Bringing a new level of sophistication and scalability to its cloud computing services, Amazon (AMZN) said it will offer a relational database and increased memory options to its popular Elastic Compute Cloud (EC2) service. The Web retailer also plans to cut prices on the per-hour fees it charges for its cloud services.
Coming a few weeks before Microsoft (MSFT) releases its new Azure cloud computing service, Amazon’s moves put the two tech giants on a collision course in the cloud. They also allow businesses to offload complicated database management tasks in the same way that many are offloading telephony and communications management to cloud providers.

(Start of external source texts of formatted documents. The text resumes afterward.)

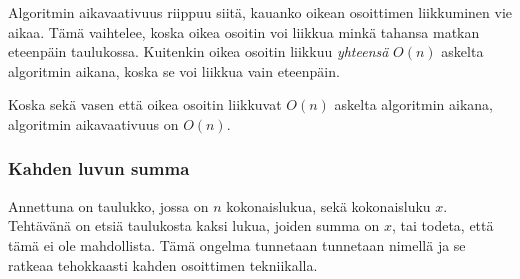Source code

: \begin{center}
\end{center}

% 
% 

Algoritmin aikavaativuus riippuu siitä,
kauanko oikean osoittimen liikkuminen vie aikaa.
Tämä vaihtelee, koska oikea osoitin voi liikkua
minkä tahansa matkan eteenpäin taulukossa.
Kuitenkin oikea osoitin liikkuu \textit{yhteensä}
$O(n)$ askelta algoritmin aikana, koska se voi
liikkua vain eteenpäin.

Koska sekä vasen että oikea osoitin liikkuvat
$O(n)$ askelta algoritmin aikana,
algoritmin aikavaativuus on $O(n)$.

\subsubsection{Kahden luvun summa}


Annettuna on taulukko, jossa on $n$ kokonaislukua,
sekä kokonaisluku $x$.
Tehtävänä on etsiä taulukosta kaksi lukua,
joiden summa on $x$, tai todeta,
että tämä ei ole mahdollista.
Tämä ongelma tunnetaan tunnetaan nimellä
 ja se ratkeaa tehokkaasti
kahden osoittimen tekniikalla.


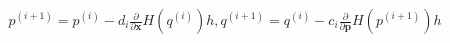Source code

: \documentclass[preview]{standalone}
\begin{document}
\begin{align*}
p^{(i+1)}=p^{(i)}-d_i\frac{\partial}{\partial\mathbf x}H(q^{(i)})h ,  q^{(i+1)}=q^{(i)}-c_i\frac{\partial}{\partial\mathbf p}H(p^{(i+1)})h
\end{align*}
\end{document}
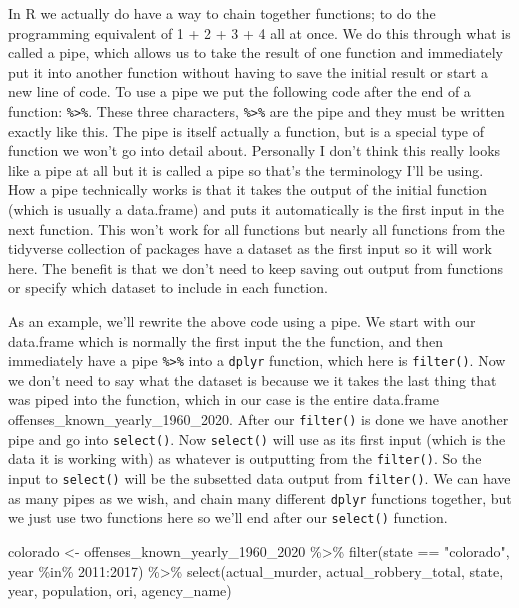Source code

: \documentclass[
]{krantz}
\makeatletter
\newenvironment{Shaded}{\begin{snugshade}}{\end{snugshade}}
\newcommand{\DecValTok}[1]{\textcolor[rgb]{0.06,0.06,0.06}{#1}}
\newcommand{\FunctionTok}[1]{\textcolor[rgb]{0,0,0}{#1}}
\newcommand{\NormalTok}[1]{#1}
\newcommand{\OtherTok}[1]{\textcolor[rgb]{0.37,0.37,0.37}{#1}}
\newcommand{\SpecialCharTok}[1]{\textcolor[rgb]{0,0,0}{#1}}
\newcommand{\StringTok}[1]{\textcolor[rgb]{0.5,0.5,0.5}{#1}}
\newenvironment{kframe}{%
\medskip{}
\setlength{\fboxsep}{.8em}
 \def\at@end@of@kframe{}%
 \ifinner\ifhmode%
  \def\at@end@of@kframe{\end{minipage}}%
  \begin{minipage}{\columnwidth}%
 \fi\fi%
 \def\FrameCommand##1{\hskip\@totalleftmargin \hskip-\fboxsep
 \colorbox{shadecolor}{##1}\hskip-\fboxsep
     \hskip-\linewidth \hskip-\@totalleftmargin \hskip\columnwidth}%
 \MakeFramed {\advance\hsize-\width
   \@totalleftmargin\z@ \linewidth\hsize
   \@setminipage}}%
 {\par\unskip\endMakeFramed%
 \at@end@of@kframe}
\renewenvironment{Shaded}{\begin{kframe}}{\end{kframe}}
\makeatother
\begin{document}
In R we actually do have a way to chain together functions; to do the programming equivalent of 1 + 2 + 3 + 4 all at once. We do this through what is called a pipe, which allows us to take the result of one function and immediately put it into another function without having to save the initial result or start a new line of code. To use a pipe we put the following code after the end of a function: \texttt{\%\textgreater{}\%}. These three characters, \texttt{\%\textgreater{}\%} are the pipe and they must be written exactly like this. The pipe is itself actually a function, but is a special type of function we won't go into detail about. Personally I don't think this really looks like a pipe at all but it is called a pipe so that's the terminology I'll be using. How a pipe technically works is that it takes the output of the initial function (which is usually a data.frame) and puts it automatically is the first input in the next function. This won't work for all functions but nearly all functions from the tidyverse collection of packages have a dataset as the first input so it will work here. The benefit is that we don't need to keep saving out output from functions or specify which dataset to include in each function.

As an example, we'll rewrite the above code using a pipe. We start with our data.frame which is normally the first input the the function, and then immediately have a pipe \texttt{\%\textgreater{}\%} into a \texttt{dplyr} function, which here is \texttt{filter()}. Now we don't need to say what the dataset is because we it takes the last thing that was piped into the function, which in our case is the entire data.frame offenses\_known\_yearly\_1960\_2020. After our \texttt{filter()} is done we have another pipe and go into \texttt{select()}. Now \texttt{select()} will use as its first input (which is the data it is working with) as whatever is outputting from the \texttt{filter()}. So the input to \texttt{select()} will be the subsetted data output from \texttt{filter()}. We can have as many pipes as we wish, and chain many different \texttt{dplyr} functions together, but we just use two functions here so we'll end after our \texttt{select()} function.

\begin{Shaded}
\begin{Highlighting}[]
\NormalTok{colorado }\OtherTok{\textless{}{-}}\NormalTok{ offenses\_known\_yearly\_1960\_2020 }\SpecialCharTok{\%\textgreater{}\%}  \FunctionTok{filter}\NormalTok{(state }\SpecialCharTok{==} \StringTok{"colorado"}\NormalTok{, year }\SpecialCharTok{\%in\%} \DecValTok{2011}\SpecialCharTok{:}\DecValTok{2017}\NormalTok{) }\SpecialCharTok{\%\textgreater{}\%}   \FunctionTok{select}\NormalTok{(actual\_murder, actual\_robbery\_total, state, year, population, ori, agency\_name)}
\end{Highlighting}
\end{Shaded}
\end{document}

The Amazon Relational Database Service (RDS) “is a Web service that makes it easy to set up, operate, and scale a relational database in the cloud,” wrote Amazon CTO Werner Vogel on his blog, “All Things Distributed.” “Amazon RDS handles all the ‘muck’ of relational database management freeing up its users to focus on their applications and business.”
Relational databases use easily understood attributes and characteristics to organize items within a data set. For instance, a database of sales calls can be grouped by the date of each call, the type of customer, the value of the sale, and so on. While they are highly useful to many types of businesses, these sophisticated systems are difficult to scale up and require IT expertise that many companies lack.
Available in multiple sizes, Amazon RDS can manage up to 1 terabyte of data. As with all of the company’s cloud offerings, there are no upfront fees and customers pay only for the resources they consume.
At the same time, Amazon is cutting its hourly fees for Linux and Windows servers on EC2. Starting Nov. 1, Linux-based prices will fall to 8.5 cents per hour, from 10 cents an hour, while Windows Server instances will drop from 12.5 cents to 12 cents an hour.